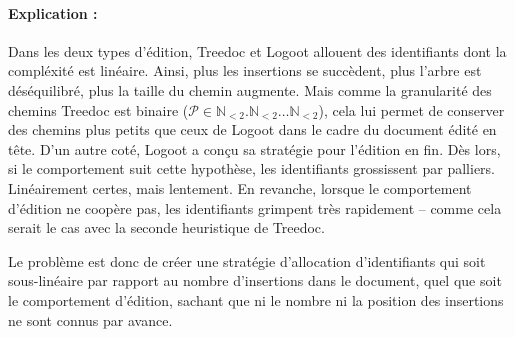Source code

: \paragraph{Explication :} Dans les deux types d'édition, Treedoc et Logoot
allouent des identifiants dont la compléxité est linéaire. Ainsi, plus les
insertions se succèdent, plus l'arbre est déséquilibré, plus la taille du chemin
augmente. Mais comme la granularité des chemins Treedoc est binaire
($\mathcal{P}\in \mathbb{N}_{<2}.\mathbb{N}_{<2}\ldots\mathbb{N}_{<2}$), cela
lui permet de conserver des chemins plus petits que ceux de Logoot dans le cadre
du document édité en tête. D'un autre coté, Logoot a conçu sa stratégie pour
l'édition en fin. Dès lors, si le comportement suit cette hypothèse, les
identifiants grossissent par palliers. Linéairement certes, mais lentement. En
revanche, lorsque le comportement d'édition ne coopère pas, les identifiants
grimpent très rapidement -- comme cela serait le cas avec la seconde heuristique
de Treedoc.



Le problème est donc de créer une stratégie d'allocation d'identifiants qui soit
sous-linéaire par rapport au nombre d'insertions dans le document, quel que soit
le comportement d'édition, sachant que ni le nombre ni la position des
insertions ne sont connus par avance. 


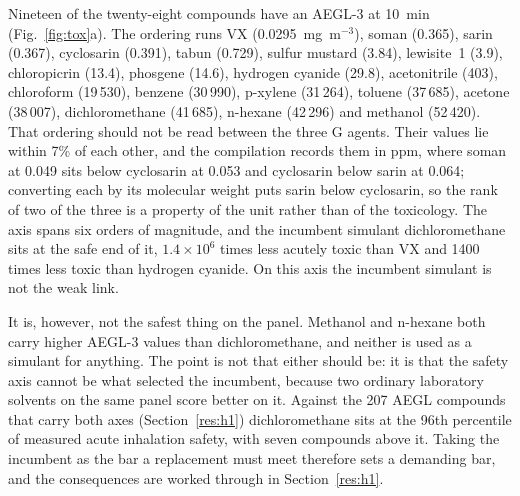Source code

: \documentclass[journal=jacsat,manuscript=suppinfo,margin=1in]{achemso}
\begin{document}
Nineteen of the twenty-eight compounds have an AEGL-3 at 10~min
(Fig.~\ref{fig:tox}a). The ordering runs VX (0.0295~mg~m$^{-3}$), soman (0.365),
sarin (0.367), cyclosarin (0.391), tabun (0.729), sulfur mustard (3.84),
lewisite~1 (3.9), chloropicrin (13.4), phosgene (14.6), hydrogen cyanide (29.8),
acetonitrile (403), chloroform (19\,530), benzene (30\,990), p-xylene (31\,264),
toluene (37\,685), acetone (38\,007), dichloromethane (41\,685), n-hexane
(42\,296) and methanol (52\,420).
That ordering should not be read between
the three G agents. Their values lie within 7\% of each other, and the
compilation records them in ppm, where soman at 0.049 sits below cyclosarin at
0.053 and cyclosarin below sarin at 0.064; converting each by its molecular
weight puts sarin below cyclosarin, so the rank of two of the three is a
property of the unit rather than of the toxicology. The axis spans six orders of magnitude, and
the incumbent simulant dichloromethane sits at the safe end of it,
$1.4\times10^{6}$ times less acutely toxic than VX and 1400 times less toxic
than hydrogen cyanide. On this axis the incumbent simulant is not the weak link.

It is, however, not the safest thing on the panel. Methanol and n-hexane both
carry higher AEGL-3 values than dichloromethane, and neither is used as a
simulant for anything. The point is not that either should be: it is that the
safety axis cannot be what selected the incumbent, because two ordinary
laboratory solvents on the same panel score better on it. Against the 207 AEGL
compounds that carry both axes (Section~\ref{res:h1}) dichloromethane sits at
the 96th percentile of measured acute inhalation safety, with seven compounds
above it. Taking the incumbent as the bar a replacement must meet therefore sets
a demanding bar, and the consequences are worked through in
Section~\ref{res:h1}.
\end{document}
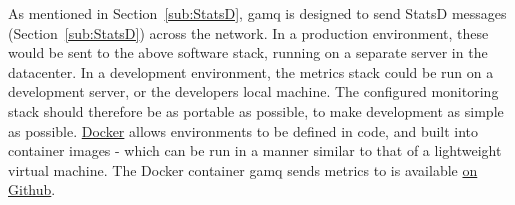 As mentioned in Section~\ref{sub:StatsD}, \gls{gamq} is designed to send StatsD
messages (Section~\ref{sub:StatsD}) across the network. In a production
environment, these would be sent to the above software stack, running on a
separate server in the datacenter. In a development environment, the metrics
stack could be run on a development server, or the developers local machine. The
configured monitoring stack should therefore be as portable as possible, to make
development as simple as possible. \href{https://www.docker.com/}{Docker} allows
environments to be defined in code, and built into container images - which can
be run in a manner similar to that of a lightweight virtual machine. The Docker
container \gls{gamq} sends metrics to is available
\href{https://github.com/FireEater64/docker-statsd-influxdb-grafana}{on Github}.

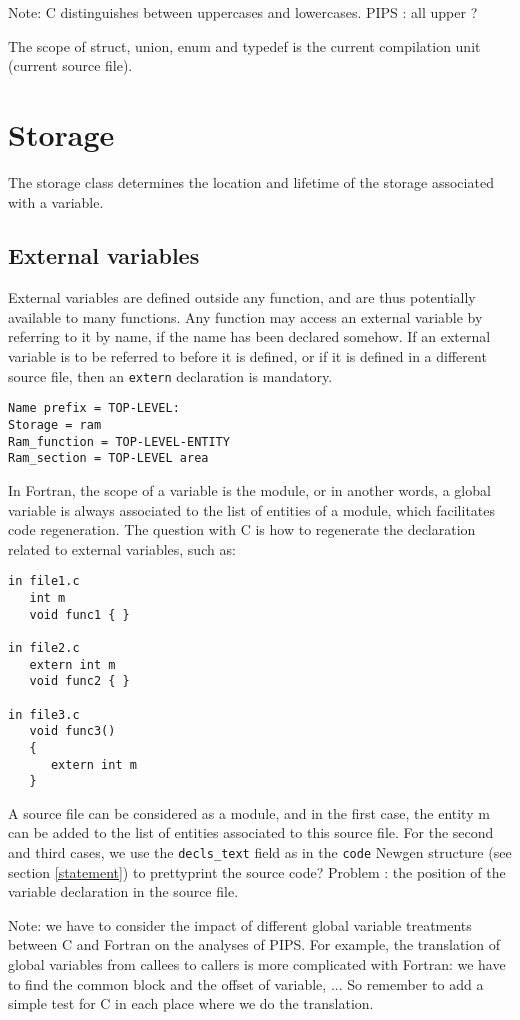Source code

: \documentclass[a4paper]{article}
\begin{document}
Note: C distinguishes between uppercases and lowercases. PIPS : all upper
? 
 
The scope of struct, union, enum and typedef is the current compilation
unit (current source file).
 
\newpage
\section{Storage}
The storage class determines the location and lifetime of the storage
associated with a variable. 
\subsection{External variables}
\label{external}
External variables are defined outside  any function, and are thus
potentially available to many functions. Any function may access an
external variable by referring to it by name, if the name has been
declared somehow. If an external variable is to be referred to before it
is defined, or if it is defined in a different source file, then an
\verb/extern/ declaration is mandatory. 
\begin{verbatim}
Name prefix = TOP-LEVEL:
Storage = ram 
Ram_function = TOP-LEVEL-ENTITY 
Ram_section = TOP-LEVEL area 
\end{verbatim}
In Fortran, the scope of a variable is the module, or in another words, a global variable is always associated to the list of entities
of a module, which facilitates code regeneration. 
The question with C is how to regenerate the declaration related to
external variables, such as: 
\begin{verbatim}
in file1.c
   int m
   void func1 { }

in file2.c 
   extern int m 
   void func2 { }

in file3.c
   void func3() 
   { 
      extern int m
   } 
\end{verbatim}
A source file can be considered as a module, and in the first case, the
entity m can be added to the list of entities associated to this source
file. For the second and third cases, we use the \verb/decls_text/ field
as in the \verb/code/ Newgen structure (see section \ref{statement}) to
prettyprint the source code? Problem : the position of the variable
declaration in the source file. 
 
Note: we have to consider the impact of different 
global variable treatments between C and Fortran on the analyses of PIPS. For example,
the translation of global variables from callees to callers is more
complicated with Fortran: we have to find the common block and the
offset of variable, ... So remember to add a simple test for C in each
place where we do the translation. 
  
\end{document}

(WHAT YOU HAVE TO DO) Exactly as written, give every entry again, but not the pictures.

(WRITTEN ANSWER)
Source code

: \paragraph{Explication :} Dans les deux types d'édition, Treedoc et Logoot
allouent des identifiants dont la compléxité est linéaire. Ainsi, plus les
insertions se succèdent, plus l'arbre est déséquilibré, plus la taille du chemin
augmente. Mais comme la granularité des chemins Treedoc est binaire
($\mathcal{P}\in \mathbb{N}_{<2}.\mathbb{N}_{<2}\ldots\mathbb{N}_{<2}$), cela
lui permet de conserver des chemins plus petits que ceux de Logoot dans le cadre
du document édité en tête. D'un autre coté, Logoot a conçu sa stratégie pour
l'édition en fin. Dès lors, si le comportement suit cette hypothèse, les
identifiants grossissent par palliers. Linéairement certes, mais lentement. En
revanche, lorsque le comportement d'édition ne coopère pas, les identifiants
grimpent très rapidement -- comme cela serait le cas avec la seconde heuristique
de Treedoc.



Le problème est donc de créer une stratégie d'allocation d'identifiants qui soit
sous-linéaire par rapport au nombre d'insertions dans le document, quel que soit
le comportement d'édition, sachant que ni le nombre ni la position des
insertions ne sont connus par avance. 


Source code

: \documentclass[journal=jacsat,manuscript=suppinfo,margin=1in]{achemso}
\begin{document}
Nineteen of the twenty-eight compounds have an AEGL-3 at 10~min
(Fig.~\ref{fig:tox}a). The ordering runs VX (0.0295~mg~m$^{-3}$), soman (0.365),
sarin (0.367), cyclosarin (0.391), tabun (0.729), sulfur mustard (3.84),
lewisite~1 (3.9), chloropicrin (13.4), phosgene (14.6), hydrogen cyanide (29.8),
acetonitrile (403), chloroform (19\,530), benzene (30\,990), p-xylene (31\,264),
toluene (37\,685), acetone (38\,007), dichloromethane (41\,685), n-hexane
(42\,296) and methanol (52\,420).
That ordering should not be read between
the three G agents. Their values lie within 7\% of each other, and the
compilation records them in ppm, where soman at 0.049 sits below cyclosarin at
0.053 and cyclosarin below sarin at 0.064; converting each by its molecular
weight puts sarin below cyclosarin, so the rank of two of the three is a
property of the unit rather than of the toxicology. The axis spans six orders of magnitude, and
the incumbent simulant dichloromethane sits at the safe end of it,
$1.4\times10^{6}$ times less acutely toxic than VX and 1400 times less toxic
than hydrogen cyanide. On this axis the incumbent simulant is not the weak link.

It is, however, not the safest thing on the panel. Methanol and n-hexane both
carry higher AEGL-3 values than dichloromethane, and neither is used as a
simulant for anything. The point is not that either should be: it is that the
safety axis cannot be what selected the incumbent, because two ordinary
laboratory solvents on the same panel score better on it. Against the 207 AEGL
compounds that carry both axes (Section~\ref{res:h1}) dichloromethane sits at
the 96th percentile of measured acute inhalation safety, with seven compounds
above it. Taking the incumbent as the bar a replacement must meet therefore sets
a demanding bar, and the consequences are worked through in
Section~\ref{res:h1}.
\end{document}
 As mentioned in Section~\ref{sub:StatsD}, \gls{gamq} is designed to send StatsD
messages (Section~\ref{sub:StatsD}) across the network. In a production
environment, these would be sent to the above software stack, running on a
separate server in the datacenter. In a development environment, the metrics
stack could be run on a development server, or the developers local machine. The
configured monitoring stack should therefore be as portable as possible, to make
development as simple as possible. \href{https://www.docker.com/}{Docker} allows
environments to be defined in code, and built into container images - which can
be run in a manner similar to that of a lightweight virtual machine. The Docker
container \gls{gamq} sends metrics to is available
\href{https://github.com/FireEater64/docker-statsd-influxdb-grafana}{on Github}.

Source code

: \documentclass[a4paper]{article}
\begin{document}
Note: C distinguishes between uppercases and lowercases. PIPS : all upper
? 
 
The scope of struct, union, enum and typedef is the current compilation
unit (current source file).
 
\newpage
\section{Storage}
The storage class determines the location and lifetime of the storage
associated with a variable. 
\subsection{External variables}
\label{external}
External variables are defined outside  any function, and are thus
potentially available to many functions. Any function may access an
external variable by referring to it by name, if the name has been
declared somehow. If an external variable is to be referred to before it
is defined, or if it is defined in a different source file, then an
\verb/extern/ declaration is mandatory. 
\begin{verbatim}
Name prefix = TOP-LEVEL:
Storage = ram 
Ram_function = TOP-LEVEL-ENTITY 
Ram_section = TOP-LEVEL area 
\end{verbatim}
In Fortran, the scope of a variable is the module, or in another words, a global variable is always associated to the list of entities
of a module, which facilitates code regeneration. 
The question with C is how to regenerate the declaration related to
external variables, such as: 
\begin{verbatim}
in file1.c
   int m
   void func1 { }

in file2.c 
   extern int m 
   void func2 { }

in file3.c
   void func3() 
   { 
      extern int m
   } 
\end{verbatim}
A source file can be considered as a module, and in the first case, the
entity m can be added to the list of entities associated to this source
file. For the second and third cases, we use the \verb/decls_text/ field
as in the \verb/code/ Newgen structure (see section \ref{statement}) to
prettyprint the source code? Problem : the position of the variable
declaration in the source file. 
 
Note: we have to consider the impact of different 
global variable treatments between C and Fortran on the analyses of PIPS. For example,
the translation of global variables from callees to callers is more
complicated with Fortran: we have to find the common block and the
offset of variable, ... So remember to add a simple test for C in each
place where we do the translation. 
  
\end{document}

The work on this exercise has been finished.